■ EXERCISE DIRECTIONS:
From the entries below, copy each line in which the word "Languages" occurs.

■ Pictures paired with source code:
------

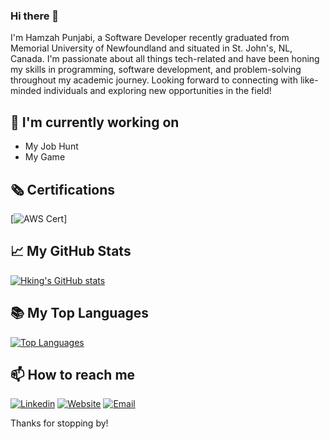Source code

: ### Hi there 👋

I'm Hamzah Punjabi, a Software Developer recently graduated from Memorial University of Newfoundland and situated in St. John's, NL, Canada. I'm passionate about all things tech-related and have been honing my skills in programming, software development, and problem-solving throughout my academic journey. Looking forward to connecting with like-minded individuals and exploring new opportunities in the field!

## 🔭 I'm currently working on

- My Job Hunt
- My Game

## 🗞️ Certifications

[![AWS Cert]([https://website-name.com](https://www.credly.com/badges/1769a415-88da-4445-9447-f92b9ae73337/public_url))]

## 📈 My GitHub Stats

[![Hking's GitHub stats](https://github-readme-stats.vercel.app/api?username=hamzahap&count_private=true&theme=dark)](https://github.com/hamzahap/github-readme-stats)

## 📚 My Top Languages

[![Top Languages](https://github-readme-stats.vercel.app/api/top-langs/?username=hamzahap&langs_count=10&layout=compact&theme=dark)](https://github.com/hamzahap/github-readme-stats)

## 📫 How to reach me

[![Linkedin](https://img.shields.io/badge/LinkedIn-0077B5?style=for-the-badge&logo=linkedin&logoColor=white)](https://www.linkedin.com/in/hamzahpunjabi/)
[![Website](https://img.shields.io/badge/website-000000?style=for-the-badge&logo=About.me&logoColor=white)](https://hamzahap.github.io/hapunjabi/)
[![Email](https://img.shields.io/badge/Gmail-D14836?style=for-the-badge&logo=gmail&logoColor=white)](mailto:hamzahqatar123@gmail.com)

Thanks for stopping by!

------

■ TASK SOLUTION:
## 📚 My Top Languages
[![Top Languages](https://github-readme-stats.vercel.app/api/top-langs/?username=hamzahap&langs_count=10&layout=compact&theme=dark)](https://github.com/hamzahap/github-readme-stats)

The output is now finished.